Can't stop thinking of ex boyfriend even tho I'm engaged..how to stop?

29 replies

greengreengrasss · 25/06/2022 10:15

Hi,pretty much that really.
He has been a ex of 2 1/2 years now.
It was a awful awful break up...it ended very bad.
I'm now engaged to someone else and we have a lovely life but I can't stop thinking of my ex.
This isn't just once in a blue moon..I think about him multiple times a day.
Places we went together..when I go I think of him.
I don't know if I still feelings for him or just wonder what we could have been.

What do I do ?
I dream about him a lot.
The last dream was he text me apologising for what he did and I woke up happy...then I remembered it was a dream.

God I sound nuts don't I
He treated me awful and I'm still pining

Do you think I still have feelings? Is this normal ?

OP posts:
seaUrchinOne · 25/06/2022 13:09

You have a healthy emotional connection with your current partner but don't have the sexual chemistry as strong as your ex? That's probably why you are thinking about him. Lustful relationships burn out out quickly when there isn't anything more substantial holding it together, I would envy anyone who finds both in a partner.

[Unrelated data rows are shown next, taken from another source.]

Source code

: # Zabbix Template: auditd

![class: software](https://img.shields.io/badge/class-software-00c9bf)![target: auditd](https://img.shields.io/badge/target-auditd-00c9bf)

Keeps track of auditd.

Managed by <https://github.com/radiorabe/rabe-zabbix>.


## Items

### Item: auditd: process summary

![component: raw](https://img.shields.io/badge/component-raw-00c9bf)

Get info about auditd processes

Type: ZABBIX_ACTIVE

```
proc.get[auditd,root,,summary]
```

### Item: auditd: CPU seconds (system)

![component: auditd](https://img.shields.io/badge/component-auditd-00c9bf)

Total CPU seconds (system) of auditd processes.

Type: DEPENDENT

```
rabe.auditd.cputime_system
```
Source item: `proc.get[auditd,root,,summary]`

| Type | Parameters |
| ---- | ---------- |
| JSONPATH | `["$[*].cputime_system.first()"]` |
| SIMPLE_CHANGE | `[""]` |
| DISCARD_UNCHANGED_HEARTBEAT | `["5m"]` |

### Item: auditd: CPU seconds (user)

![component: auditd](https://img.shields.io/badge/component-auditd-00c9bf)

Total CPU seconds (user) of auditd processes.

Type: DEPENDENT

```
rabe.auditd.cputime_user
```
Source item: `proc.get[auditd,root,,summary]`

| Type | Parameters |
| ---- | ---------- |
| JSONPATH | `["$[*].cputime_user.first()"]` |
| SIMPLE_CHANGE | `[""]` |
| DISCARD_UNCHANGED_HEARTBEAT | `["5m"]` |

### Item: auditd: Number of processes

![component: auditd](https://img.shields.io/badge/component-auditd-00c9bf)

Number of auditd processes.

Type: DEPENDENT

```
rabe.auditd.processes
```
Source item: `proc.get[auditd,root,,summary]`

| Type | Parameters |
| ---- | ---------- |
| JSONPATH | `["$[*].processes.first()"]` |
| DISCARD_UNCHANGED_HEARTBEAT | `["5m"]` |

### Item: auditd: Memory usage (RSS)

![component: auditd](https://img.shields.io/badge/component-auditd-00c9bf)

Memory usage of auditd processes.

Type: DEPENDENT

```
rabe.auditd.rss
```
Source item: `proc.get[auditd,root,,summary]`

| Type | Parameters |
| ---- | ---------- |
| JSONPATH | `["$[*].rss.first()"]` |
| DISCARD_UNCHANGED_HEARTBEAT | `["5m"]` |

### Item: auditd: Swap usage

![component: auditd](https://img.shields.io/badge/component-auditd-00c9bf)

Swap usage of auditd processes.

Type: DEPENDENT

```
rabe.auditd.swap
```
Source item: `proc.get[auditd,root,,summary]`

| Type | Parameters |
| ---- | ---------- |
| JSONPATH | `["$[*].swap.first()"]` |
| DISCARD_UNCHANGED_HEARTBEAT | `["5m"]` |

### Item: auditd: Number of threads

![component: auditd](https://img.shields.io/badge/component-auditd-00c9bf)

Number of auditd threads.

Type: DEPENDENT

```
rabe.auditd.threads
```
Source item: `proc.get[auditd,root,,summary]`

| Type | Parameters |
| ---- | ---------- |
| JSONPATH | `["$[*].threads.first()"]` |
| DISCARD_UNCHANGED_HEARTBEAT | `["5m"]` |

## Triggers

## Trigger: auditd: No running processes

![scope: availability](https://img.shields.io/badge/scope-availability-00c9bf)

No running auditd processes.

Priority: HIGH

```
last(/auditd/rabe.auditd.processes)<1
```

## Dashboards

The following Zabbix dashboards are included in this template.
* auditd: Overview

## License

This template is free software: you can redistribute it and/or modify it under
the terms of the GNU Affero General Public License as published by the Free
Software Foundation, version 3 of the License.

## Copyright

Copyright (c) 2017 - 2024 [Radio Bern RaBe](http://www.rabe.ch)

There is a reason why he is an ex, and surely you need to remember that more, that it wasn't working, focus on what makes you happy.
Possibly it's a bit soon for an engagement? don't rush into marrying him just yet.

wellhelloitsme · 25/06/2022 14:25

greengreengrasss · 25/06/2022 13:01

@wellhelloitsme obviously I would be concerned and really hurt
I'm unable to control my thoughts

Would you want to go ahead with the marriage if you found that out?

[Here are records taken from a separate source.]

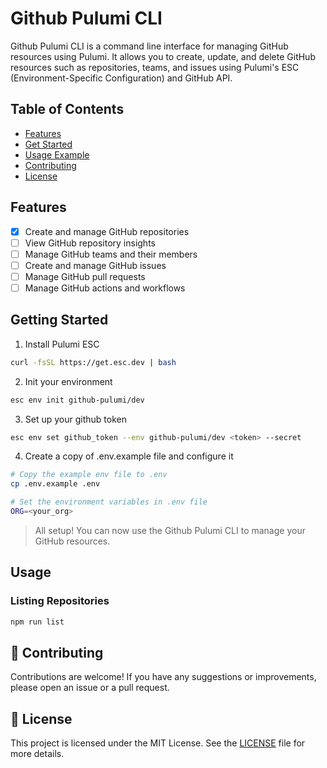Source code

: # Github Pulumi CLI

Github Pulumi CLI is a command line interface for managing GitHub resources using Pulumi. It allows you to create, update, and delete GitHub resources such as repositories, teams, and issues using Pulumi's ESC (Environment-Specific Configuration) and GitHub API.

## Table of Contents

- [Features](#features)
- [Get Started](#get-started)
- [Usage Example](#usage-example)
- [Contributing](#contributing)
- [License](#license)

## Features

- [x] Create and manage GitHub repositories
- [ ] View GitHub repository insights
- [ ] Manage GitHub teams and their members
- [ ] Create and manage GitHub issues
- [ ] Manage GitHub pull requests
- [ ] Manage GitHub actions and workflows

## Getting Started

1. Install Pulumi ESC

```bash
curl -fsSL https://get.esc.dev | bash
```

2. Init your environment

```bash
esc env init github-pulumi/dev
```

3. Set up your github token

```bash
esc env set github_token --env github-pulumi/dev <token> --secret
```

4. Create a copy of .env.example file and configure it

```bash
# Copy the example env file to .env
cp .env.example .env

# Set the environment variables in .env file
ORG=<your_org>
```

> All setup! You can now use the Github Pulumi CLI to manage your GitHub resources.

## Usage

### Listing Repositories

```bash
npm run list
```

## 🤝 Contributing

Contributions are welcome! If you have any suggestions or improvements, please open an issue or a pull request.

## 📄 License

This project is licensed under the MIT License. See the [LICENSE](LICENSE) file for more details.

Because you're taking away your fiancé's right to make an informed decision.

If he wouldn't marry you if he knew that you thought constantly every day about your ex from a couple of years ago, then it's completely unfair to go through with the wedding.

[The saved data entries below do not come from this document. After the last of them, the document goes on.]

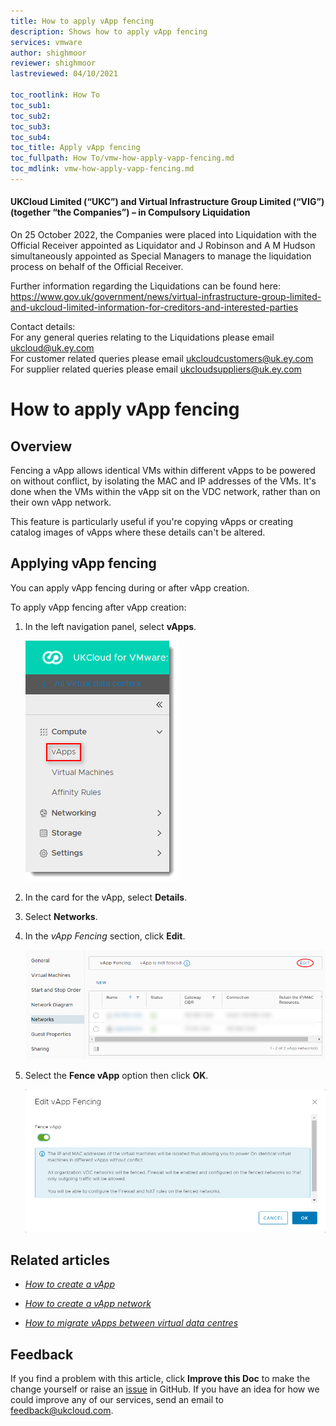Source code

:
 ```yaml
---
title: How to apply vApp fencing
description: Shows how to apply vApp fencing
services: vmware
author: shighmoor
reviewer: shighmoor
lastreviewed: 04/10/2021

toc_rootlink: How To
toc_sub1:
toc_sub2:
toc_sub3:
toc_sub4:
toc_title: Apply vApp fencing
toc_fullpath: How To/vmw-how-apply-vapp-fencing.md
toc_mdlink: vmw-how-apply-vapp-fencing.md
---
```


#### UKCloud Limited (“UKC”) and Virtual Infrastructure Group Limited (“VIG”) (together “the Companies”) – in Compulsory Liquidation

On 25 October 2022, the Companies were placed into Liquidation with the Official Receiver appointed as Liquidator and J Robinson and A M Hudson simultaneously appointed as Special Managers to manage the liquidation process on behalf of the Official Receiver.

Further information regarding the Liquidations can be found here: <https://www.gov.uk/government/news/virtual-infrastructure-group-limited-and-ukcloud-limited-information-for-creditors-and-interested-parties>

Contact details:<br>
For any general queries relating to the Liquidations please email <ukcloud@uk.ey.com><br>
For customer related queries please email <ukcloudcustomers@uk.ey.com><br>
For supplier related queries please email <ukcloudsuppliers@uk.ey.com>

# How to apply vApp fencing

## Overview

Fencing a vApp allows identical VMs within different vApps to be powered on without conflict, by isolating the MAC and IP addresses of the VMs. It's done when the VMs within the vApp sit on the VDC network, rather than on their own vApp network.

This feature is particularly useful if you're copying vApps or creating catalog images of vApps where these details can't be altered.

## Applying vApp fencing

You can apply vApp fencing during or after vApp creation.

To apply vApp fencing after vApp creation:

1. In the left navigation panel, select **vApps**.

   ![vApps menu option in VMware Cloud Director](images/vmw-vcd10.1-mnu-vapps.png)

2. In the card for the vApp, select **Details**.

3. Select **Networks**.

4. In the *vApp Fencing* section, click **Edit**.

    ![Edit button for vApp network fencing](images/vmw-vcd10.1-btn-vapp-network-fence.png)

5. Select the **Fence vApp** option then click **OK**.

    ![Edit vApp Fencing dialog box](images/vmw-vcd-vapp-fencing.png)

## Related articles

- [*How to create a vApp*](vmw-how-create-vapp.md)

- [*How to create a vApp network*](vmw-how-create-vapp-network.md)

- [*How to migrate vApps between virtual data centres*](vmw-how-migrate-vapp.md)

## Feedback

If you find a problem with this article, click **Improve this Doc** to make the change yourself or raise an [issue](https://github.com/UKCloud/documentation/issues) in GitHub. If you have an idea for how we could improve any of our services, send an email to <feedback@ukcloud.com>.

It would be genuinely cruel to do so OP.

I think you need to be single and have some therapy to explore why you're unable to move past this and potentially some ongoing treatment to stop what sound almost like intrusive thoughts.

Catlover1970 · 25/06/2022 15:29

I held a torch for my ex for years and met
up with him for a drink. I’d wasted years hankering after him but it was just a fantasy and when l got the chance to potentially get back with him I didnt want
him

shreddednips · 25/06/2022 15:38

Catlover1970 · 25/06/2022 15:29

I held a torch for my ex for years and met
up with him for a drink. I’d wasted years hankering after him but it was just a fantasy and when l got the chance to potentially get back with him I didnt want
him

Same, hankered for YEARS and we ended up back in touch- lots of intense zooming (he moved continents after the break up.) He came back to visit and came straight to see me from the airport. As soon as we saw each other in the flesh, I don't think either of us felt the same way any more. All the things I'd found exciting about him suddenly seemed dickish. We did actually get drunk and shag each other, and that was awful too. We've completely lost touch now.

What I'm saying is, you've put your ex on a pedestal- it's easy to forget what a twat someone is and remember the exciting bits, especially when the relationship ends suddenly and you don't really have closure. I think you need some time on your own to process this before you commit to someone else really.